I have been the worst struggling self pro-claimed blogger. I went on holiday and forgot about my die-hard internet fan base, I even went ahead and forgot my blog password.
Side note: I have neither a fan base nor have I set foot outside my good old man’s homestead. I just happen to have a very highly imaginative brain. I have also realized that instead of wasting my brain away imagining I am one of those anorexic rich kids in IG, I should have instead enrolled in a course that teach people how not to use so many I’s in one post. But what do you know.
Let’s get straight to my comeback. And there’s no good way to do this than to write about the i-wanna-apply-for-an-asylum-lesbian-Biological Clock! No joke. You can alter your days and their entirety, run away from your family, hide from your cats, and do all other things we do when we get depressed. You will gain a lot of weight.
Photo courtesy of killerchicks.org
Talking of weight, that all lesbians are fat vibe is total bullshit.
I am writing this on a treadmill.
She is a thirty year old hard boiled closeted Kenyan lesbian. Society and other mundane crap written by gods know which other drank villager dictates that you, beautiful African woman with all your nappy hair glory cannot and will not be unmarried and childless at age thirty.
They have the woman biological clock strategically placed next to the wall calendars. The good old chestnut that is marriage is the ultimate rubber stamp on all your degrees. The vast village of women will use the word leso as an euphemism for my twenty year old married niece is heavy with her second child now and what in God’s name are you thinking wearing these ‘’small small clothes of yours’’ while you should be tucked in your husband’s house wearing maxi dresses making him tea and watering his daffodils! For my non Kenyan readers, Leso is a garment tied around the waist by women when they are doing homestead chores, or to just mark their homestead territory. Show me a village woman worth her salt who doesn’t own a leso. It’s more of a -I am the woman of this house- symbol. During dowries, it is the ultimate gift to the village women from the soon to be married woman. They did not shake their African bums and sweat their armpits for nothing. The leso is the quid pro quo. These women will lock all your village gates until you supply them with enough lesos to last them a lifetime, or until another girl in the village bites the dust.
The Leso: Photo courtesy of ngishili.com
So the women will say to you, when I am I getting my leso?
You get the drift right? I hope you do cuz if you are like me and you have a slow brain, then I might as well consider taking this post down, which won’t be a good thing considering I’m not a queen of semantics. Writing is a struggle.
Let’s call her Brenda. Dilemma is her second name. She got good education in her head, her fuel guzzling car with its eternal new-car smell, air conditioned apartment. She does late night shopping and eats apples every day. The works. Or in other words, the typical Kenyan version of middle class citizens. We envy her. By we, I mean the rest of the unhip losers still feeding on our parent’s retirement age money. We go for sleep over’s in her air conditioned apartment just to tell her how much we love her antiques collection and can we steal borrow them for a day to go impress our broke friends?
Take the same scenario and place it in the hands of a straight woman. She has the option of having heterosexual sex with one of her macho male buddies and boom, a cherubic son is born. Comfortably playing the hand she was dealt. At least she has that option.
As for Brenda, the closest she has come to a dick is while bathing her nephews and her assortment of multi-speed sex toys. She has the option of doing In Vitro Fertilization but boy, is the process expensive, complicated and time consuming! Plausibly, she will have to take a plane to such a country where such is offered. Her options are running thin.
The village folk are still chanting dowry songs.

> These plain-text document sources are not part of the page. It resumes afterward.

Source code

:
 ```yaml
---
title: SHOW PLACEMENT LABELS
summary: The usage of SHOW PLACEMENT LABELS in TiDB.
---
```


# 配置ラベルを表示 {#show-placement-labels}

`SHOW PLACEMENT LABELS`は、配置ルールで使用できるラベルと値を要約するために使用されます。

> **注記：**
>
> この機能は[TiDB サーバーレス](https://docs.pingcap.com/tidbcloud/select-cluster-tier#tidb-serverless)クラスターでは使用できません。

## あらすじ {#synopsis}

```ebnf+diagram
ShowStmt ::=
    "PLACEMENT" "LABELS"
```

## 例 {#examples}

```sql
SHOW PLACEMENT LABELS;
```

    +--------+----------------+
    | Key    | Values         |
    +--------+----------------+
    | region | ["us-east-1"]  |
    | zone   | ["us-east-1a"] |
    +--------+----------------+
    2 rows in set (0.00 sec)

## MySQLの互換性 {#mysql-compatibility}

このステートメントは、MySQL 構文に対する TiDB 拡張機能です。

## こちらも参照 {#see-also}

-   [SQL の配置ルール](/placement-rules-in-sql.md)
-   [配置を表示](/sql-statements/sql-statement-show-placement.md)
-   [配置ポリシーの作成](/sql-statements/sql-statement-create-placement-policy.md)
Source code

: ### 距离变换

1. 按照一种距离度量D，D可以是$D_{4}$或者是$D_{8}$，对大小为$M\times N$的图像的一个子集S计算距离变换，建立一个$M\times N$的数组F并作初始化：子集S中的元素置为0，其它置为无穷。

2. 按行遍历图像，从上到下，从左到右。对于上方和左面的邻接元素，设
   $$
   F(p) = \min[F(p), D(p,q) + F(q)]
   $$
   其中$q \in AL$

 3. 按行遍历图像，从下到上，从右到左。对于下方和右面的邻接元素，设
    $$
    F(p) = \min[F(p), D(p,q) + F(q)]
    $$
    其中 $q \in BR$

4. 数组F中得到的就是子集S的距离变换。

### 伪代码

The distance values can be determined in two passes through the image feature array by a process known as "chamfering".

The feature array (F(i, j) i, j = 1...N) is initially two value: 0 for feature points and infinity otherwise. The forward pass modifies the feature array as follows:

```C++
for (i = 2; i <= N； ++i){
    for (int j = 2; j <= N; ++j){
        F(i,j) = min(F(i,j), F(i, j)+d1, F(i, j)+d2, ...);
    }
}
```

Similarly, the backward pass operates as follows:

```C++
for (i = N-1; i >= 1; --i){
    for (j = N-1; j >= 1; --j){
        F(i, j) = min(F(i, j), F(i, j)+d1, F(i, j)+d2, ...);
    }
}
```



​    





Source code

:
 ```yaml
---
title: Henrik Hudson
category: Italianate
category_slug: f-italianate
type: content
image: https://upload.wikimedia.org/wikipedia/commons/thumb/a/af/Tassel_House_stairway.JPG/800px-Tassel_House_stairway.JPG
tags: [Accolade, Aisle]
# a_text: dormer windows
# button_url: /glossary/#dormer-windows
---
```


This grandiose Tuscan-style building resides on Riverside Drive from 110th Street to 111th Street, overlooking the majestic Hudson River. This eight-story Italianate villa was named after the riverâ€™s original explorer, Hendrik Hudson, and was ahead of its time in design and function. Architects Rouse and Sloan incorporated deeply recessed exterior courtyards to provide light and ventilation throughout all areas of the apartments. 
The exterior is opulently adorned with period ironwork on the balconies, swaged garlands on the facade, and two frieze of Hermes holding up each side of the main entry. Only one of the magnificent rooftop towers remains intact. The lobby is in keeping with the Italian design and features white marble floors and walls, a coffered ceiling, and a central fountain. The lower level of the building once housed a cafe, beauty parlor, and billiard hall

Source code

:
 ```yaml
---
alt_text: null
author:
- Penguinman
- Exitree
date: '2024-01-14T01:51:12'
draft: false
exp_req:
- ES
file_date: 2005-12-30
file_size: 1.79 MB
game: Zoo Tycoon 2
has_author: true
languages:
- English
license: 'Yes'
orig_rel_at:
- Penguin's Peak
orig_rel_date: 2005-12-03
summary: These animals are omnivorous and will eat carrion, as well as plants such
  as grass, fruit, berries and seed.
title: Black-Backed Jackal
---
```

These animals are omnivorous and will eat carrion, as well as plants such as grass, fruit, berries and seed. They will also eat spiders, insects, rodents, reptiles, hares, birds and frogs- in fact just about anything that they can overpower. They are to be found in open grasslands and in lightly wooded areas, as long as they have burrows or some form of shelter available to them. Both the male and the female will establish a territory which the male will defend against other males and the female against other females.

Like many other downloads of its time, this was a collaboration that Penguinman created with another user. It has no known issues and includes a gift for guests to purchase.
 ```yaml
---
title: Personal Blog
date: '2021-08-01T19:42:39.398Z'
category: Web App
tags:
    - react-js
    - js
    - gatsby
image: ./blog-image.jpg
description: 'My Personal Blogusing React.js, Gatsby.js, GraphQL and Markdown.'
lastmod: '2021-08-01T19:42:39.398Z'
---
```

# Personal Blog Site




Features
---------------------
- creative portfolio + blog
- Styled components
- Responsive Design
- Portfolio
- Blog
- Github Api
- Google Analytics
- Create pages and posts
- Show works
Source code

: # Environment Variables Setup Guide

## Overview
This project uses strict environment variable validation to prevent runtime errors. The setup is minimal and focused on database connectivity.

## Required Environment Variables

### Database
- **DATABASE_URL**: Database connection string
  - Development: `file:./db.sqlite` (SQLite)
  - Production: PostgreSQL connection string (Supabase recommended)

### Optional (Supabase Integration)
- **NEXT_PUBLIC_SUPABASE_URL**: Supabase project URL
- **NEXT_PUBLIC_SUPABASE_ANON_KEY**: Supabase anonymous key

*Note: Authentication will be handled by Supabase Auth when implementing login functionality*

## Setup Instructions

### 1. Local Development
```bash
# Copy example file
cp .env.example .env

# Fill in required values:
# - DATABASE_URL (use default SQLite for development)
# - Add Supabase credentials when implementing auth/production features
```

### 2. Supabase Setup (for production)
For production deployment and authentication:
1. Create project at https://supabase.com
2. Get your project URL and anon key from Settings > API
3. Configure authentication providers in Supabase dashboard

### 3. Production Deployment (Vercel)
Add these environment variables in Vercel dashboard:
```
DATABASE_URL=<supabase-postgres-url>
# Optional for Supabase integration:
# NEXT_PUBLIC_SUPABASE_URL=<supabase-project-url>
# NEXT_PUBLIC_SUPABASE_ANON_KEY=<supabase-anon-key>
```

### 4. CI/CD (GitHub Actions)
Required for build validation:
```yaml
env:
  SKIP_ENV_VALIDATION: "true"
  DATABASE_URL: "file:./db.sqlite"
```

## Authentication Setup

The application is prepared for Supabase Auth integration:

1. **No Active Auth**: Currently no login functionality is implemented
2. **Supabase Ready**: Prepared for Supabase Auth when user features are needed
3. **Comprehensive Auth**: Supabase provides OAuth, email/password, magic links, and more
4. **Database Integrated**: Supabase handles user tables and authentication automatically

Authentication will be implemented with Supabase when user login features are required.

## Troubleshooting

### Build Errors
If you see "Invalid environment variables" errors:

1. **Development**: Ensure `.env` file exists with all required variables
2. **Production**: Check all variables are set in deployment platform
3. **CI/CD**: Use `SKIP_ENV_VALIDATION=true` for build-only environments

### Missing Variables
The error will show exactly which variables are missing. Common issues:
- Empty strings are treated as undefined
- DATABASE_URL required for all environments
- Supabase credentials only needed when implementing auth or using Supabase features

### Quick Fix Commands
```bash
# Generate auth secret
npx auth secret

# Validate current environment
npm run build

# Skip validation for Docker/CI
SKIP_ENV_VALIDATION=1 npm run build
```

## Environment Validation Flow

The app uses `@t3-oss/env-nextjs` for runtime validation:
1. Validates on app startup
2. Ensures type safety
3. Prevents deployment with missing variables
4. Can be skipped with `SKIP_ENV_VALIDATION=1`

Will she a) Change her cell phone number and forget about her family in the village, b) Relocate to a neighboring country (which might be the homophobic Uganda in this case), c) convert her sexuality (of course this is not an option), d) adopt a kid.
The latter seems okay, but Brenda craves for her very own little baby. Every fibre of her womanhood yearns to get that feeling of spending sleepless nights listening to her very own wailing toddler, the proverbial nine yards.
Every straight person might be thinking, how hard is it for a lesbian woman to spread her legs and have good sex with a man like every normal woman right? You see, sex is a three letter word, but wait. They didn’t teach you about emotional connection, sex sparks, the butterflies, the knee buckles et al, did they? Those are some of the ingredients that culminate to sex, and Brenda finds that with women. I’m sure they told you the bit where women don’t come with penises.
Brenda’s wish is to ignore the village and its upheavals. But she is sucking up to every call from her mother and aunt. She is so tangled up in the whole mess.
This experience has become fodder for my brain; I’m rummaging my brain trying to come up with some invaluable advice, to tell her the right words, words that resonate with her. I’m still finding those words…
On her part, Brenda waits. Perhaps there is a child dropping lightning that strike lesbian women at night, she says.